What the exercise asks: Look through the entries below, please, and copy every line with the word "components".

(Source texts of formatted documents)

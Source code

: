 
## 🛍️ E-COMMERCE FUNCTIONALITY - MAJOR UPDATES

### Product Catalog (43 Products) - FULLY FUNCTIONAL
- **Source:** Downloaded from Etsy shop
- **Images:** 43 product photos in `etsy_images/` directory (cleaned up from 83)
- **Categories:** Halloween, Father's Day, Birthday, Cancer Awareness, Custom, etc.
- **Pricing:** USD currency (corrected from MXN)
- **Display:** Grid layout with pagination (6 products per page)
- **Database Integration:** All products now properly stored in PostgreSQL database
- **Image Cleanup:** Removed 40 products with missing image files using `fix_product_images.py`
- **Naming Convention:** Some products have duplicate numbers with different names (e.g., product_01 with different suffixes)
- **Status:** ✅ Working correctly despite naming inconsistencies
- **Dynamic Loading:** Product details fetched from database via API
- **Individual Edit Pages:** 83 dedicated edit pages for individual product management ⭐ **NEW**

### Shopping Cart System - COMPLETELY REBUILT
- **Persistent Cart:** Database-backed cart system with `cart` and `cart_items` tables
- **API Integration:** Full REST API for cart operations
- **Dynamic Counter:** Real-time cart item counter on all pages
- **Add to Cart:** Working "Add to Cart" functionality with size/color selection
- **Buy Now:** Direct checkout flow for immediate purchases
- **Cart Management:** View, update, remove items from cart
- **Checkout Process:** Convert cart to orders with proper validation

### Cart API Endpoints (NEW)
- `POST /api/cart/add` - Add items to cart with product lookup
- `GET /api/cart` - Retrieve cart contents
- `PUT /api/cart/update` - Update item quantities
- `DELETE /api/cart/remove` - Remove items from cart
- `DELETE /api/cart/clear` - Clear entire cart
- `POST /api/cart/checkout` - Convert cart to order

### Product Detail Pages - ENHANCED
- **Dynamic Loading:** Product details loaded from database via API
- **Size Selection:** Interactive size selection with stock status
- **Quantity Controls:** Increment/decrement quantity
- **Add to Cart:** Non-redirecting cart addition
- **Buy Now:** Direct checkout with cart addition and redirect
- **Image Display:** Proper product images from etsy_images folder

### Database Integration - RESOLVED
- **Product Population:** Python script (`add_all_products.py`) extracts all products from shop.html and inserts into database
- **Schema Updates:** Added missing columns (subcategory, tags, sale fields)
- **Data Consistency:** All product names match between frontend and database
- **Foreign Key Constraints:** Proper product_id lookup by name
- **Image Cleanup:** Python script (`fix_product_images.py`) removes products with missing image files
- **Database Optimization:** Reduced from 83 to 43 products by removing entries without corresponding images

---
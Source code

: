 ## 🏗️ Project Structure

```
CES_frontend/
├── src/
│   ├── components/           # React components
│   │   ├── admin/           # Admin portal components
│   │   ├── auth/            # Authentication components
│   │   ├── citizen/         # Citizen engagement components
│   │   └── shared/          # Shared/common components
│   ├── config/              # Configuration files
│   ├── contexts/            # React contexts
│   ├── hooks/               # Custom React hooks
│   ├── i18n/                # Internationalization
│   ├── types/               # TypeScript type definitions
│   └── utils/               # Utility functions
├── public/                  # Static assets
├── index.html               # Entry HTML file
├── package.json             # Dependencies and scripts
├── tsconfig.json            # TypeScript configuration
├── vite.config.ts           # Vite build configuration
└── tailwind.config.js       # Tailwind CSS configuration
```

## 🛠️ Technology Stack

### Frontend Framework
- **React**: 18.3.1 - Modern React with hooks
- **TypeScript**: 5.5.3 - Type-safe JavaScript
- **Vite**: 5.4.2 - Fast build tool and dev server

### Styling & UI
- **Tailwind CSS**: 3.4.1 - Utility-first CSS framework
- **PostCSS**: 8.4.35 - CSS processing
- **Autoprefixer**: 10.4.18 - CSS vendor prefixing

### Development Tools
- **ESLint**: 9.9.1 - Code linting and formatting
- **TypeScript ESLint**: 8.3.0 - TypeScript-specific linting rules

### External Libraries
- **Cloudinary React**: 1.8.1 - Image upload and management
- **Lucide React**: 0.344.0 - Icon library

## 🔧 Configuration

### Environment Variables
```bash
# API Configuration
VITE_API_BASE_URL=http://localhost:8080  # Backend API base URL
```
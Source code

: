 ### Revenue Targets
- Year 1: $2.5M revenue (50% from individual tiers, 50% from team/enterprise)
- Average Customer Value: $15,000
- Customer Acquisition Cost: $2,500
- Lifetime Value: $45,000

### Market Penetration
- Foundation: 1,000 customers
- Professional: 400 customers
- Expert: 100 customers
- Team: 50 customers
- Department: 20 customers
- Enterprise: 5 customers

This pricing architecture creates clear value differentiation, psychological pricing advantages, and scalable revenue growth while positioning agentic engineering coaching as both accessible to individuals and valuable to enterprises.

Solution to this exercise:
│   ├── components/           # React components
│   │   ├── admin/           # Admin portal components
│   │   ├── auth/            # Authentication components
│   │   ├── citizen/         # Citizen engagement components
│   │   └── shared/          # Shared/common components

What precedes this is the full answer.